Burckhardt

"Agora eu sei que jamais poderei ser verdadeiramente feliz de novo longe de Roma", suas ruas, seus jardins - uma cidade onde, por um lado "não há o menor sinal de indústrias" e, por outro, "o lazer fez com que a polidez florescesse feito uma arte."



(Lamento do suiço Jacob Burckhardt em 1846 quando abandonou a cidade itálica. Tornou-se célebre com "A Cultura no Renascimento na Itália" em 1860.)



domingo, 28 de novembro de 2010

Guerra no Rio: o novo reality show da Globo


A ação do Estado nos últimos dias por meio do seu aparelho repressivo contra o poder paralelo do tráfico de droga na Vila Cruzeiro e no Complexo do Alemão vêm sendo uma resposta aos anseios da sociedade contra o crime e o desmando na cidade do Rio de Janeiro. As brechas historicamente deixadas pelo Estado foram usadas por inúmeros traficantes no intuito de ocupar o espaço público em prol de seus interesses ilegais e exclusivistas, prejudicando a população ao redor e deixando uma constante apreensão da sociedade carioca no que tange à sua segurança. Sem dúvida, trata-se de um momento histórico, é o momento em que o Estado vem cobrar seu território frente àqueles que lhe usuparam em prol de seus interesses e contra a sociedade, a bandeira brasileira fincada nos morros mostra a ocupação pública daquelas áreas tomadas.
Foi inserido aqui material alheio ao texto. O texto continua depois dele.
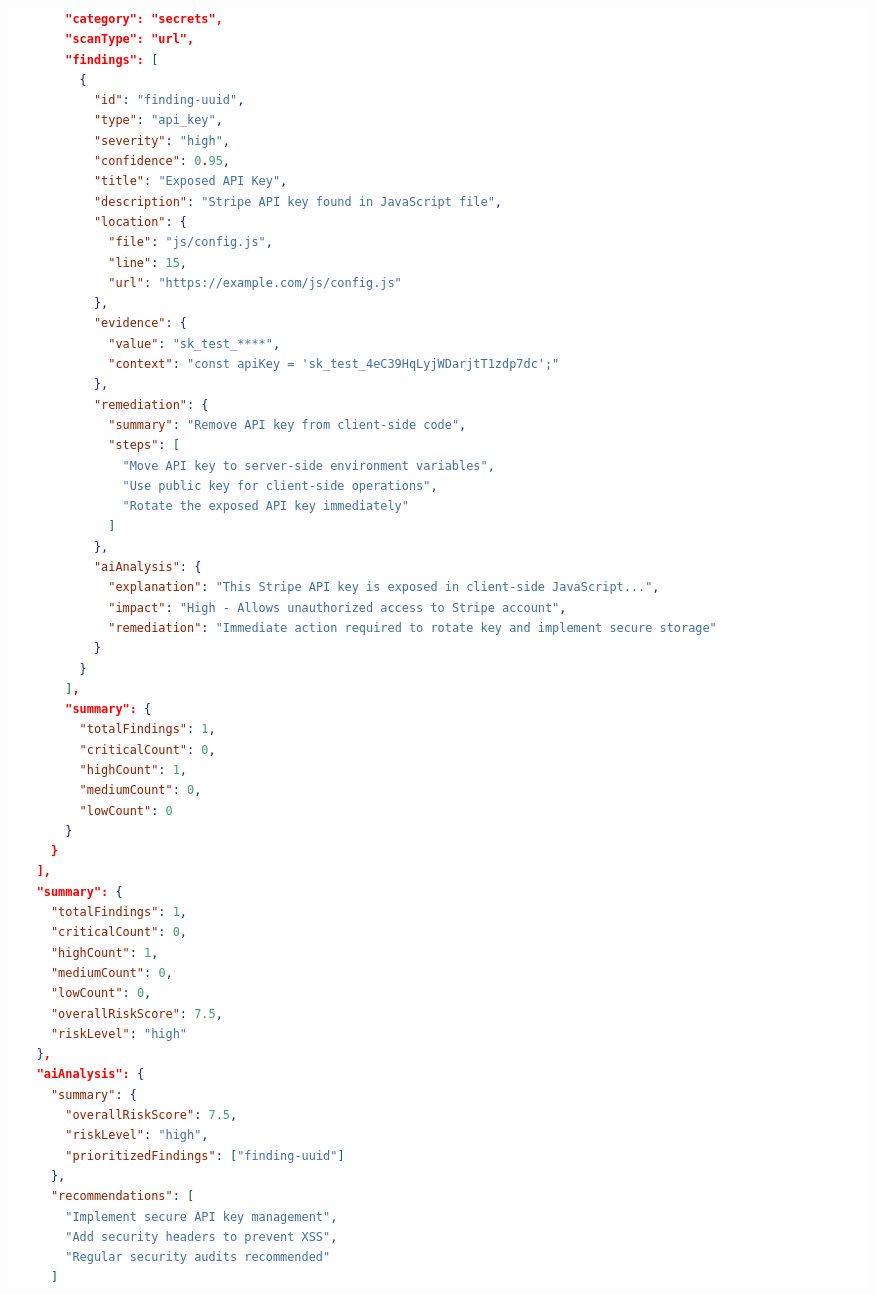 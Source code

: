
 ```json
        "category": "secrets",
        "scanType": "url",
        "findings": [
          {
            "id": "finding-uuid",
            "type": "api_key",
            "severity": "high",
            "confidence": 0.95,
            "title": "Exposed API Key",
            "description": "Stripe API key found in JavaScript file",
            "location": {
              "file": "js/config.js",
              "line": 15,
              "url": "https://example.com/js/config.js"
            },
            "evidence": {
              "value": "sk_test_****",
              "context": "const apiKey = 'sk_test_4eC39HqLyjWDarjtT1zdp7dc';"
            },
            "remediation": {
              "summary": "Remove API key from client-side code",
              "steps": [
                "Move API key to server-side environment variables",
                "Use public key for client-side operations",
                "Rotate the exposed API key immediately"
              ]
            },
            "aiAnalysis": {
              "explanation": "This Stripe API key is exposed in client-side JavaScript...",
              "impact": "High - Allows unauthorized access to Stripe account",
              "remediation": "Immediate action required to rotate key and implement secure storage"
            }
          }
        ],
        "summary": {
          "totalFindings": 1,
          "criticalCount": 0,
          "highCount": 1,
          "mediumCount": 0,
          "lowCount": 0
        }
      }
    ],
    "summary": {
      "totalFindings": 1,
      "criticalCount": 0,
      "highCount": 1,
      "mediumCount": 0,
      "lowCount": 0,
      "overallRiskScore": 7.5,
      "riskLevel": "high"
    },
    "aiAnalysis": {
      "summary": {
        "overallRiskScore": 7.5,
        "riskLevel": "high",
        "prioritizedFindings": ["finding-uuid"]
      },
      "recommendations": [
        "Implement secure API key management",
        "Add security headers to prevent XSS",
        "Regular security audits recommended"
      ]
```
Criou-se então um pânico entre os traficantes e toda a "corja" de indivíduos dos morros. A imagem acima indica justamente o momento em que a Vila Cruzeiro foi ocupada e os bandidos foram obrigados a pular para o outro lado do morro, o Complexo do Alemão, que seria ocupado já no dia seguinte. A cena foi tratada em tom de pilhéria, ridicularizando os bandidos, patetizando e passando um tom de comédia e covardia para a fuga.
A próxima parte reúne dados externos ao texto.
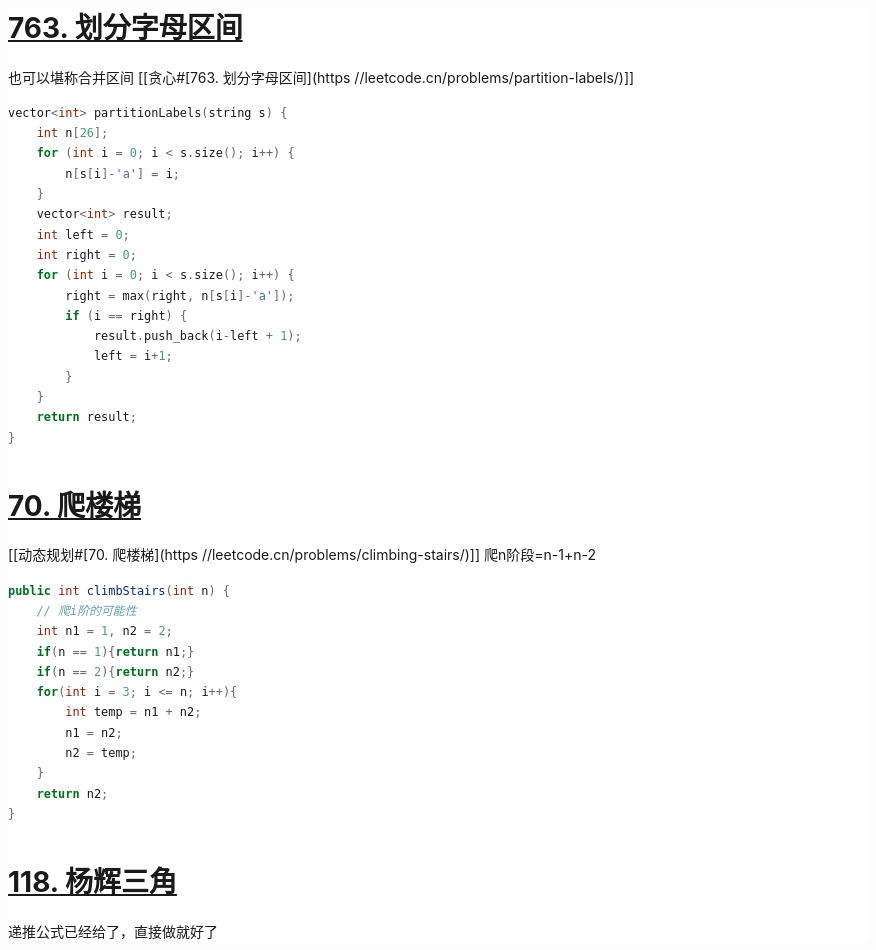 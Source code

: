 
# [763. 划分字母区间](https://leetcode.cn/problems/partition-labels/)
也可以堪称合并区间
[[贪心#[763. 划分字母区间](https //leetcode.cn/problems/partition-labels/)]]
```c++
vector<int> partitionLabels(string s) {  
    int n[26];  
    for (int i = 0; i < s.size(); i++) {  
        n[s[i]-'a'] = i;  
    }  
    vector<int> result;  
    int left = 0;  
    int right = 0;  
    for (int i = 0; i < s.size(); i++) {  
        right = max(right, n[s[i]-'a']);  
        if (i == right) {  
            result.push_back(i-left + 1);  
            left = i+1;  
        }  
    }  
    return result;  
}
```

# [70. 爬楼梯](https://leetcode.cn/problems/climbing-stairs/)

[[动态规划#[70. 爬楼梯](https //leetcode.cn/problems/climbing-stairs/)]]
爬n阶段=n-1+n-2

```java
public int climbStairs(int n) {  
    // 爬i阶的可能性  
    int n1 = 1, n2 = 2;  
    if(n == 1){return n1;}  
    if(n == 2){return n2;}  
    for(int i = 3; i <= n; i++){  
        int temp = n1 + n2;  
        n1 = n2;  
        n2 = temp;  
    }  
    return n2;  
}
```





# [118. 杨辉三角](https://leetcode.cn/problems/pascals-triangle/)
递推公式已经给了，直接做就好了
A Globo passou a tratar do tema como se fosse um de seus programas, um big-brother real misturado com Tropa de Elite no qual a emissora coloca seus enviados de colete em meio às balas ciculantes pelo céu e poderia até mesmo entregar uma arma para algum deles para que do infalível globocóptero atirasse nos bandidos que são captados por suas câmeras, como a imagem acima. A morte do jornalista da emissora é passada como o crime principal de um dos bandidos apreendidos, Zeu, bem como esse bandido recebe uma cobertura especial, muito mais do que os outros. O esporte-espetacular, o Faustão, o Fantástico, toda hora se fala do evento, sem dúvida importante e muito bem coberto pela emissora que tira da notícia seu objeto, nada de errado nisso.
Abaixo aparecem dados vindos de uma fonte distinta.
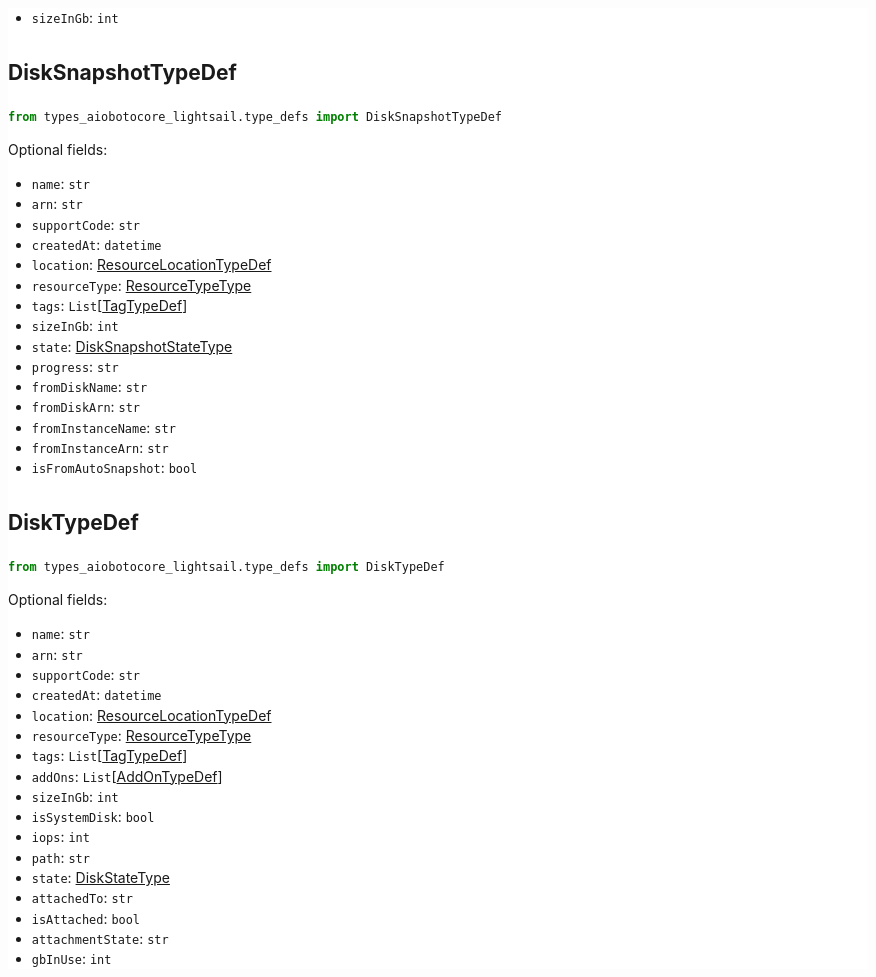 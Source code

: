 - `sizeInGb`: `int`

<a id="disksnapshottypedef"></a>

## DiskSnapshotTypeDef

```python
from types_aiobotocore_lightsail.type_defs import DiskSnapshotTypeDef
```

Optional fields:

- `name`: `str`
- `arn`: `str`
- `supportCode`: `str`
- `createdAt`: `datetime`
- `location`: [ResourceLocationTypeDef](./type_defs.md#resourcelocationtypedef)
- `resourceType`: [ResourceTypeType](./literals.md#resourcetypetype)
- `tags`: `List`\[[TagTypeDef](./type_defs.md#tagtypedef)\]
- `sizeInGb`: `int`
- `state`: [DiskSnapshotStateType](./literals.md#disksnapshotstatetype)
- `progress`: `str`
- `fromDiskName`: `str`
- `fromDiskArn`: `str`
- `fromInstanceName`: `str`
- `fromInstanceArn`: `str`
- `isFromAutoSnapshot`: `bool`

<a id="disktypedef"></a>

## DiskTypeDef

```python
from types_aiobotocore_lightsail.type_defs import DiskTypeDef
```

Optional fields:

- `name`: `str`
- `arn`: `str`
- `supportCode`: `str`
- `createdAt`: `datetime`
- `location`: [ResourceLocationTypeDef](./type_defs.md#resourcelocationtypedef)
- `resourceType`: [ResourceTypeType](./literals.md#resourcetypetype)
- `tags`: `List`\[[TagTypeDef](./type_defs.md#tagtypedef)\]
- `addOns`: `List`\[[AddOnTypeDef](./type_defs.md#addontypedef)\]
- `sizeInGb`: `int`
- `isSystemDisk`: `bool`
- `iops`: `int`
- `path`: `str`
- `state`: [DiskStateType](./literals.md#diskstatetype)
- `attachedTo`: `str`
- `isAttached`: `bool`
- `attachmentState`: `str`
- `gbInUse`: `int`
O que me parece errado é ver esse evento do âmbito presentista e não situar quem são aqueles bandidos e as razões deles existirem. Ou seja, em momento algum se diz que a pobreza, a desigualdade de renda e a predominância do interesse dos ricos sobre os pobres no Brasil que criaram essa situação. Em momento algum se diz que o desleixo do Estado pelos pobres historicamente presente na história é que criou o espaço para ação dos excluídos nas brechas deixadas.

Os bandidos são sim criminosos, devem ser presos e causa alívio vê-los reprimidos pelo Estado. Mas quem criou esse mal da bandidagem? Fomos nós: a sociedade. Eles não são produto da vagabundagem tampouco da "crueldade humana", eles são um reflexo da História do Brasil e do Capitalismo marcadas pela desigualdade econômica que gera uma grande massa de excluídos que enveredam para a ação destrutiva como forma de suprir sua posição social deficitária.

A Globo não diz isso. O que importa perceber é que enquanto não houver uma eliminação da pobreza não haverá eliminação do que se tenta destruir com tanques da marinha e armas pesadas.